__RECORDS SHOWN__
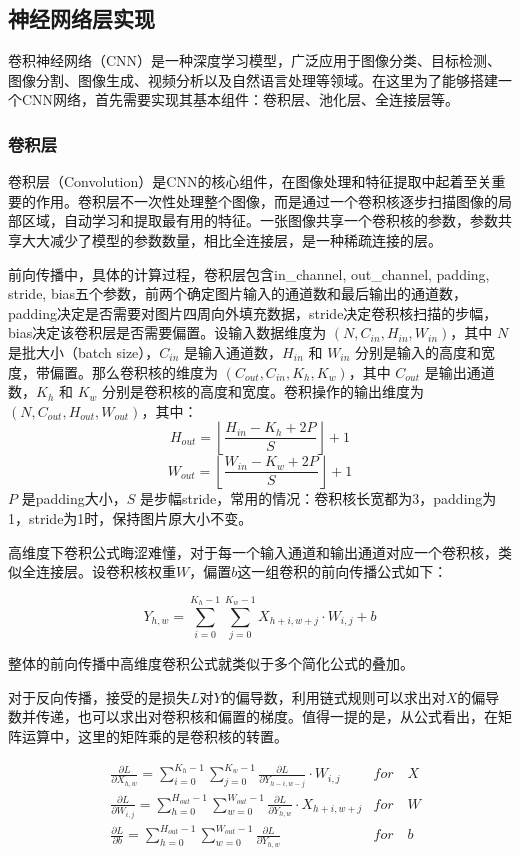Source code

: \subsection{神经网络层实现}

卷积神经网络（CNN）是一种深度学习模型\cite{o2015introduction}，广泛应用于图像分类、目标检测、图像分割、图像生成、视频分析以及自然语言处理等领域。在这里为了能够搭建一个CNN网络，首先需要实现其基本组件：卷积层、池化层、全连接层等。

\subsubsection{卷积层}

卷积层（Convolution）是CNN的核心组件，在图像处理和特征提取中起着至关重要的作用。卷积层不一次性处理整个图像，而是通过一个卷积核逐步扫描图像的局部区域，自动学习和提取最有用的特征。一张图像共享一个卷积核的参数，参数共享大大减少了模型的参数数量，相比全连接层，是一种稀疏连接的层。

前向传播中，具体的计算过程，卷积层包含in\_channel, out\_channel, padding, stride, bias五个参数，前两个确定图片输入的通道数和最后输出的通道数，padding决定是否需要对图片四周向外填充数据，stride决定卷积核扫描的步幅，bias决定该卷积层是否需要偏置。设输入数据维度为 $(N, C_{in}, H_{in}, W_{in})$，其中 $N$ 是批大小（batch size），$C_{in}$ 是输入通道数，$H_{in}$ 和 $W_{in}$ 分别是输入的高度和宽度，带偏置。那么卷积核的维度为 $(C_{out}, C_{in}, K_h, K_w)$，其中 $C_{out}$ 是输出通道数，$K_h$ 和 $K_w$ 分别是卷积核的高度和宽度。卷积操作的输出维度为 $(N, C_{out}, H_{out}, W_{out})$，其中：
\[
H_{out} = \left\lfloor \frac{H_{in} - K_h + 2P}{S} \right\rfloor + 1
\]
\[
W_{out} = \left\lfloor \frac{W_{in} - K_w + 2P}{S} \right\rfloor + 1
\]
$P$ 是padding大小，$S$ 是步幅stride，常用的情况：卷积核长宽都为3，padding为1，stride为1时，保持图片原大小不变。

高维度下卷积公式晦涩难懂，对于每一个输入通道和输出通道对应一个卷积核，类似全连接层。设卷积核权重$W$，偏置$b$这一组卷积的前向传播公式如下：

\[
Y_{h,w} = \sum_{i=0}^{K_h-1} \sum_{j=0}^{K_w-1} X_{h+i, w+j} \cdot W_{i,j} + b
\]

整体的前向传播中高维度卷积公式就类似于多个简化公式的叠加。

对于反向传播，接受的是损失$L$对$Y$的偏导数，利用链式规则可以求出对$X$的偏导数并传递，也可以求出对卷积核和偏置的梯度。值得一提的是，从公式看出，在矩阵运算中，这里的矩阵乘的是卷积核的转置。

\begin{align*}
& \frac{\partial L}{\partial X_{h, w}} = \sum_{i=0}^{K_h-1} \sum_{j=0}^{K_w-1} \frac{\partial L}{\partial Y_{h-i, w-j}} \cdot W_{i,j} & for \quad X \\
& \frac{\partial L}{\partial W_{i, j}} = \sum_{h=0}^{H_{out}-1} \sum_{w=0}^{W_{out}-1} \frac{\partial L}{\partial Y_{h, w}} \cdot X_{h+i, w+j} & for \quad W \\
& \frac{\partial L}{\partial b} = \sum_{h=0}^{H_{out}-1} \sum_{w=0}^{W_{out}-1} \frac{\partial L}{\partial Y_{h, w}} & for \quad b \\
\end{align*}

__TASK__
In the copy, include every record exactly and no pictures.

__ANSWER SECTION__
Source code

: \subsection{神经网络层实现}

卷积神经网络（CNN）是一种深度学习模型\cite{o2015introduction}，广泛应用于图像分类、目标检测、图像分割、图像生成、视频分析以及自然语言处理等领域。在这里为了能够搭建一个CNN网络，首先需要实现其基本组件：卷积层、池化层、全连接层等。

\subsubsection{卷积层}

卷积层（Convolution）是CNN的核心组件，在图像处理和特征提取中起着至关重要的作用。卷积层不一次性处理整个图像，而是通过一个卷积核逐步扫描图像的局部区域，自动学习和提取最有用的特征。一张图像共享一个卷积核的参数，参数共享大大减少了模型的参数数量，相比全连接层，是一种稀疏连接的层。

前向传播中，具体的计算过程，卷积层包含in\_channel, out\_channel, padding, stride, bias五个参数，前两个确定图片输入的通道数和最后输出的通道数，padding决定是否需要对图片四周向外填充数据，stride决定卷积核扫描的步幅，bias决定该卷积层是否需要偏置。设输入数据维度为 $(N, C_{in}, H_{in}, W_{in})$，其中 $N$ 是批大小（batch size），$C_{in}$ 是输入通道数，$H_{in}$ 和 $W_{in}$ 分别是输入的高度和宽度，带偏置。那么卷积核的维度为 $(C_{out}, C_{in}, K_h, K_w)$，其中 $C_{out}$ 是输出通道数，$K_h$ 和 $K_w$ 分别是卷积核的高度和宽度。卷积操作的输出维度为 $(N, C_{out}, H_{out}, W_{out})$，其中：
\[
H_{out} = \left\lfloor \frac{H_{in} - K_h + 2P}{S} \right\rfloor + 1
\]
\[
W_{out} = \left\lfloor \frac{W_{in} - K_w + 2P}{S} \right\rfloor + 1
\]
$P$ 是padding大小，$S$ 是步幅stride，常用的情况：卷积核长宽都为3，padding为1，stride为1时，保持图片原大小不变。

高维度下卷积公式晦涩难懂，对于每一个输入通道和输出通道对应一个卷积核，类似全连接层。设卷积核权重$W$，偏置$b$这一组卷积的前向传播公式如下：

\[
Y_{h,w} = \sum_{i=0}^{K_h-1} \sum_{j=0}^{K_w-1} X_{h+i, w+j} \cdot W_{i,j} + b
\]

整体的前向传播中高维度卷积公式就类似于多个简化公式的叠加。

对于反向传播，接受的是损失$L$对$Y$的偏导数，利用链式规则可以求出对$X$的偏导数并传递，也可以求出对卷积核和偏置的梯度。值得一提的是，从公式看出，在矩阵运算中，这里的矩阵乘的是卷积核的转置。

\begin{align*}
& \frac{\partial L}{\partial X_{h, w}} = \sum_{i=0}^{K_h-1} \sum_{j=0}^{K_w-1} \frac{\partial L}{\partial Y_{h-i, w-j}} \cdot W_{i,j} & for \quad X \\
& \frac{\partial L}{\partial W_{i, j}} = \sum_{h=0}^{H_{out}-1} \sum_{w=0}^{W_{out}-1} \frac{\partial L}{\partial Y_{h, w}} \cdot X_{h+i, w+j} & for \quad W \\
& \frac{\partial L}{\partial b} = \sum_{h=0}^{H_{out}-1} \sum_{w=0}^{W_{out}-1} \frac{\partial L}{\partial Y_{h, w}} & for \quad b \\
\end{align*}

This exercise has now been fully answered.